Here is a photo I took of the Plaza, Fenton, way back in August, 1971. I was working there at the time as a projectionist. This image was scanned from an original colour negative which is slightly fading after 45 years.
I heard a completely different story of the origins of CinemaScope, Mike. It began in the First World War when a French inventor, Professor Henri Chretien, developed a special anamorphic lens that optically squeezed a wide angle view of the outside terrain when viewed through the narrow periscope of a tank. Later on, in 1930, Chretien developed his Hypergonar lens, as he called it, for use on movie cameras and made a demonstration film with it. But the film industry, having just spent a fortune on installing talking pictures, were not interested in spending even more money on Chretien’s wide screen system during the Depression. So Anamorphoscope, as Chretien dubbed it, was put on the shelf until the 1940s when J. Arthur Rank took up an option on it but never used it.
In 1952, Rank’s option on it lapsed and Spyros P. Skouras, president of 20th Century-Fox, went over to Paris with his technical development man, Earl Sponable, to see Chretien and be given a demonstration of Anamorphoscope. They were impressed enough to buy the rights to the system off him and returned to Hollywood with the only three anamorphic lenses that Chretien had, and made a demonstration film for Darryl F. Zanuck, vice president at Fox. Years later, he recalled: “I went for it! It was the God-damnist thing! Today, it would look like nothing!” Gradually, the technical department at Fox developed Chretien’s system into CinemaScope and, with only three lenses, they engaged the Bausch and Lomb company to make more lenses based on Chretien’s design.
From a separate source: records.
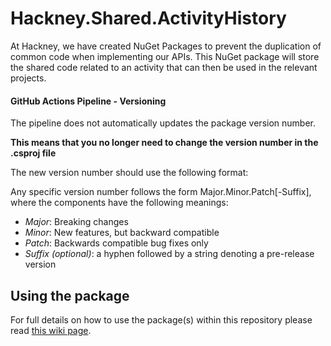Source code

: # Hackney.Shared.ActivityHistory
At Hackney, we have created NuGet Packages to prevent the duplication of common code when implementing our APIs.
This NuGet package will store the shared code related to an activity that can then be used in the relevant projects. 

#### GitHub Actions Pipeline - Versioning
The pipeline does not automatically updates the package version number.

**This means that you no longer need to change the version number in the .csproj file**

The new version number should use the following format:

Any specific version number follows the form Major.Minor.Patch[-Suffix], where the components have the following meanings:

* *Major*: Breaking changes
* *Minor*: New features, but backward compatible
* *Patch*: Backwards compatible bug fixes only
* *Suffix (optional)*: a hyphen followed by a string denoting a pre-release version

## Using the package
For full details on how to use the package(s) within this repository please read 
[this wiki page](https://github.com/LBHackney-IT/lbh-core/wiki/Using-the-package(s)-from-the-Hackney.Core-repository).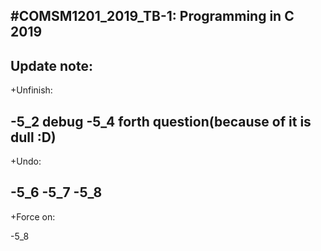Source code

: #COMSM1201_2019_TB-1: Programming in C 2019
---
Update note:
---
+Unfinish:

-5_2 debug
-5_4 forth question(because of it is dull :D)
---
+Undo:

-5_6 
-5_7 
-5_8
---
+Force on:

-5_8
At that time, early 1953, THE ROBE had been shooting in the standard 4 x 3 format for a number of weeks and Zanuck took the biggest gamble of his career. He stopped production on THE ROBE and restarted it all over again in CinemaScope, although hedging his bets by making a separate 4 x 3 version in case CinemaScope didn’t take off. But it took off like a bird. It was a Fox employee that thought of calling the new system CinemaScope and the name was taken up by Skouras and Zanuck, until someone informed them that name was already copyrighted by a film store in Los Angeles. So Fox offered the owner $50,000 for the name. All the store owner had to do was to sell them the store’s name and rename his store. The store owner sold them the rights to to the name CinemaScope and the rest, as they say, is history. For creating the process, Chretien received a 1953 Academy Award at the 1954 Oscars ceremony.
I remember my father taking me here on a number of occasions and one film I particularly remember seeing here was PLYMOUTH ADVENTURE, an MGM Technicolor historical epic starring Spencer Tracy and Gene Tierney. That was in September, 1953, when I was 6 and a half.
Going to the Essoldo marked my introduction to cinemagoing. I was taken here by my mother and Godmother on my fourth birthday in April, 1951, to see the Cecil B. De Mille Technicolor epic SAMSON AND DELILAH. I can still see Victor Mature pushing apart the stone pillars that supported the Temple of Dagon and quite literally bringing the house down. I also remember I kept turning around in my seat and looking at the dancing beam of blue-ish light that came from way up there and seemed to have something to do with what was going on on the screen, never dreaming at that time that one day, I, too, would become a projectionist…although not at the Essoldo, Stockport.
CinemaScope was installed at the ABC Capitol in January, 1955 and their first presentation in the revolutionary new system was KING RICHARD AND THE CRUSADERS, which began a six day run there on Monday, January 17th. At the same time, the other ABC cinemas in the area, the Empire, Longton; the Majestic, Stoke and the Savoy, Newcastle under Lyme, ran a ‘flat’ non anamorphic Academy Ratio version of the film, which had been filmed separately for showing in cinemas that had not yet been equipped for CinemaScope presentations. Filming of these separate non anamorphic versions of CinemaScope films continued until late 1956, by which time it was found that almost all cinemas had been equipped to screen films in CinemaScope and the filming of secondary versions was deemed no longer necessary.